A day spent in the system
One of my earliest forensic experiences occurred during my training at Johns Hopkins, when I worked in the municipal court. I learned several lessons when I was assigned to pre-screen a defendant for competency to stand trial3 and criminal responsibility,4 both determined by the court but often informed by forensic evaluation.
Lesson #1: Answer only the question that you have been asked. En route to call for the defendant, I scanned my “how-to” guides and was relieved to learn that I was not to serve as decision-maker or treating clinician.5 I realized that I was not being asked to determine guilt or even give treatment recommendations; having a circumscribed task made that first evaluation less overwhelming. Learning to answer only the question you are being asked is a valuable lesson—one that ought to be remembered by those preparing for forensic evaluations and court testimony.
Lesson #2: There is a place for role induction. Entering a nearly empty office at municipal court, I sat behind a large metal desk and waited for the defendant. When he arrived, dressed in orange and escorted by the armed court officer, I rose to my feet awkwardly. I thought that I should shake hands with him, but stopped my hand in mid-air when I saw his handcuffed wrists.
As the guard knelt to chain the defendant’s ankle shackle to the floor, I waited patiently. Once the guard was outside, I introduced myself and read from my script. I explained the purpose of the evaluation and informed him that, unlike a
physician-patient relationship, this evaluation would not be confidential and would be shared with the court in a written report. Although the content of this introductory segment was in stark contrast to my usual patient encounters, this role induction6 was not. The purpose of role induction in a forensic setting is not to affect prognosis, yet such explanation is necessary to maintain ethical boundaries.1
Lesson #3: Know your phenomenology. Proceeding with the evaluation, I inquired about aspects of the defendant’s life. I attempted to assess his knowledge of the charges against him and how the court works,3 and obtained his account of the reported criminal events.4 Having an interest in psychotic illness and an appreciation for Jaspers’ descriptions of psychiatric phenomenology,7 I confidently delved into questions about the source, number, quality, and content of the voices he reported hearing.
Although not fail-proof, knowledge of phenomenology is necessary to discern whether reported symptoms should be trusted.8,9 In his writings10 and during my brief mentorship by him, Phillip Resnick, MD, stressed the importance of being able to detect malingering through knowledge of classic phenomenology and by maintaining a healthy level of suspicion.
Lesson #4: Impartiality is difficult but necessary.
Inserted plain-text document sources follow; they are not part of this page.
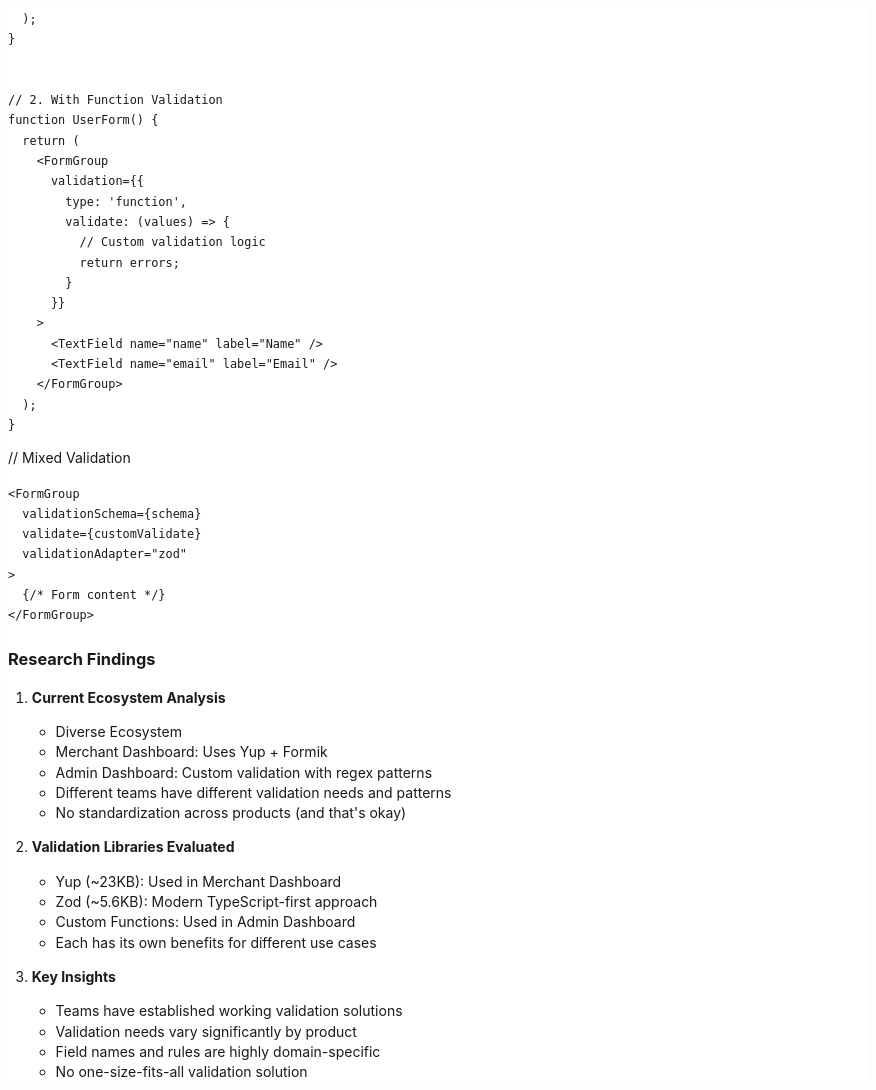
 ```tsx
  );
}


// 2. With Function Validation
function UserForm() {
  return (
    <FormGroup
      validation={{
        type: 'function',
        validate: (values) => {
          // Custom validation logic
          return errors;
        }
      }}
    >
      <TextField name="name" label="Name" />
      <TextField name="email" label="Email" />
    </FormGroup>
  );
}
```

//  Mixed Validation
```tsx
<FormGroup
  validationSchema={schema}
  validate={customValidate}
  validationAdapter="zod"
>
  {/* Form content */}
</FormGroup>
```


### Research Findings

1. **Current Ecosystem Analysis**
   - Diverse Ecosystem
   - Merchant Dashboard: Uses Yup + Formik
   - Admin Dashboard: Custom validation with regex patterns
   - Different teams have different validation needs and patterns
   - No standardization across products (and that's okay)

2. **Validation Libraries Evaluated**
   - Yup (~23KB): Used in Merchant Dashboard
   - Zod (~5.6KB): Modern TypeScript-first approach
   - Custom Functions: Used in Admin Dashboard
   - Each has its own benefits for different use cases

3. **Key Insights**
   - Teams have established working validation solutions
   - Validation needs vary significantly by product
   - Field names and rules are highly domain-specific
   - No one-size-fits-all validation solution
I concluded the interview, thanked the defendant, and asked if he had any questions. He declined. I motioned for the court officer to enter the room, unshackle the defendant from the floor, and escort him out. Exiting the room, I turned off the lights and shut the heavy door. The coldness of the physical environment seemed a metaphor for how I felt during the evaluation: In seeking the “truth,”11 had I lost a vital humanistic element?
Performing that early assessment, I felt as if such work challenged the reason I had decided to enter the medical profession. I struggled to see how such objective work contributed to relieving human suffering.
Now, only slightly more seasoned in this trade, I have a better appreciation for this necessarily impartial work. Although the role of the treating provider and the role of the forensic evaluator are distinct,12 both can be rewarding and both provide a valuable service.
Service in the name of Justice
I believe that, by presenting assessments free of bias, one can further the goal of justice: Forensic psychiatry provides the courts with the means to better understand and gain access to the mental health system. The task seemed daunting at first; now, I welcome opportunities to make such contributions to the fair and just treatment of all people.
Disclosure
Dr. Graham reports no financial relationship with any company whose products are mentioned in this article or with manufacturers of competing products.
1. American Academy of Psychiatry and the Law. AAPL ethical guidelines for the practice of forensic psychiatry (adopted 2005). http://www.aapl.org/ethics.htm. Accessed August 21, 2013.
2. Strasburger LH, Gutheil TG, Brodsky A. On wearing two hats: role conflict in serving as both psychotherapist and expert witness. Am J Psychiatry. 1997;154(4):448-456.
3. Mossman D, Noffsinger SG, Ash P, et al. AAPL Practice Guideline for the forensic psychiatric evaluation of competence to stand trial. J Am Acad Psychiatry Law. 2007;35(4 suppl): S3-S72.
4. Giorgi-Guarnieri D, Janofsky J, Keram E, et al. AAPL Practice Guideline for forensic psychiatric evaluation of defendants raising the insanity defense. J Am Acad Psychiatry Law. 2002; 30(2 suppl):S3-S40.
5. Rappeport JR. Differences between forensic and general psychiatry. Am J Psychiatry. 1982;139(3):331-334.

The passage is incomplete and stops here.